Given data:
◆ ◆ ◆ ◆ ◆ ◆ ◆

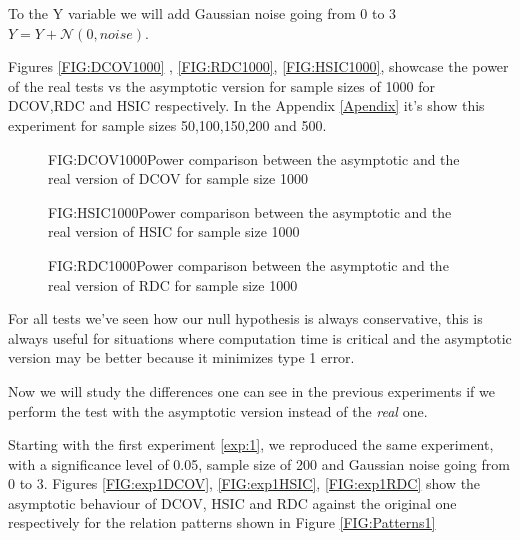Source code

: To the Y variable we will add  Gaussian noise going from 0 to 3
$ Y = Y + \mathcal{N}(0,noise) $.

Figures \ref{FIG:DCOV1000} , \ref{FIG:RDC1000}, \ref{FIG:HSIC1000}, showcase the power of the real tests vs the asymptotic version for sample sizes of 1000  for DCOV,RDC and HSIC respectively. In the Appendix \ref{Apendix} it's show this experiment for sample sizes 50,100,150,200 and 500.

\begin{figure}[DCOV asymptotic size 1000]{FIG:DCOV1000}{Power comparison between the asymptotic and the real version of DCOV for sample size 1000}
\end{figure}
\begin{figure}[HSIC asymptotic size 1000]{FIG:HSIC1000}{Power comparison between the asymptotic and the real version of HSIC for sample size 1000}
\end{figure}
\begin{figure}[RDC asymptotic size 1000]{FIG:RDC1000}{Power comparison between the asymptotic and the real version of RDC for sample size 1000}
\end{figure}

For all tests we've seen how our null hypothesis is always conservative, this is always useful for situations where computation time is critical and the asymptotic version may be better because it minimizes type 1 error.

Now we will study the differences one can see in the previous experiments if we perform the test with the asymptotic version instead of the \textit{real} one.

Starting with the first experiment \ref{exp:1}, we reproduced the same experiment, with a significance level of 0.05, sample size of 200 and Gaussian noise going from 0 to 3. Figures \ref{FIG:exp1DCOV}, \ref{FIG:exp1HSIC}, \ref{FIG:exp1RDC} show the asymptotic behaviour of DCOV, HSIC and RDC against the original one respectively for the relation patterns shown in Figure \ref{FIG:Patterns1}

◆ ◆ ◆ ◆ ◆ ◆ ◆

Work order: None of the pictures should appear, though every line of the data above must be reproduced exactly.

Response:
Source code

: To the Y variable we will add  Gaussian noise going from 0 to 3
$ Y = Y + \mathcal{N}(0,noise) $.

Figures \ref{FIG:DCOV1000} , \ref{FIG:RDC1000}, \ref{FIG:HSIC1000}, showcase the power of the real tests vs the asymptotic version for sample sizes of 1000  for DCOV,RDC and HSIC respectively. In the Appendix \ref{Apendix} it's show this experiment for sample sizes 50,100,150,200 and 500.

\begin{figure}[DCOV asymptotic size 1000]{FIG:DCOV1000}{Power comparison between the asymptotic and the real version of DCOV for sample size 1000}
\end{figure}
\begin{figure}[HSIC asymptotic size 1000]{FIG:HSIC1000}{Power comparison between the asymptotic and the real version of HSIC for sample size 1000}
\end{figure}
\begin{figure}[RDC asymptotic size 1000]{FIG:RDC1000}{Power comparison between the asymptotic and the real version of RDC for sample size 1000}
\end{figure}

For all tests we've seen how our null hypothesis is always conservative, this is always useful for situations where computation time is critical and the asymptotic version may be better because it minimizes type 1 error.

Now we will study the differences one can see in the previous experiments if we perform the test with the asymptotic version instead of the \textit{real} one.

Starting with the first experiment \ref{exp:1}, we reproduced the same experiment, with a significance level of 0.05, sample size of 200 and Gaussian noise going from 0 to 3. Figures \ref{FIG:exp1DCOV}, \ref{FIG:exp1HSIC}, \ref{FIG:exp1RDC} show the asymptotic behaviour of DCOV, HSIC and RDC against the original one respectively for the relation patterns shown in Figure \ref{FIG:Patterns1}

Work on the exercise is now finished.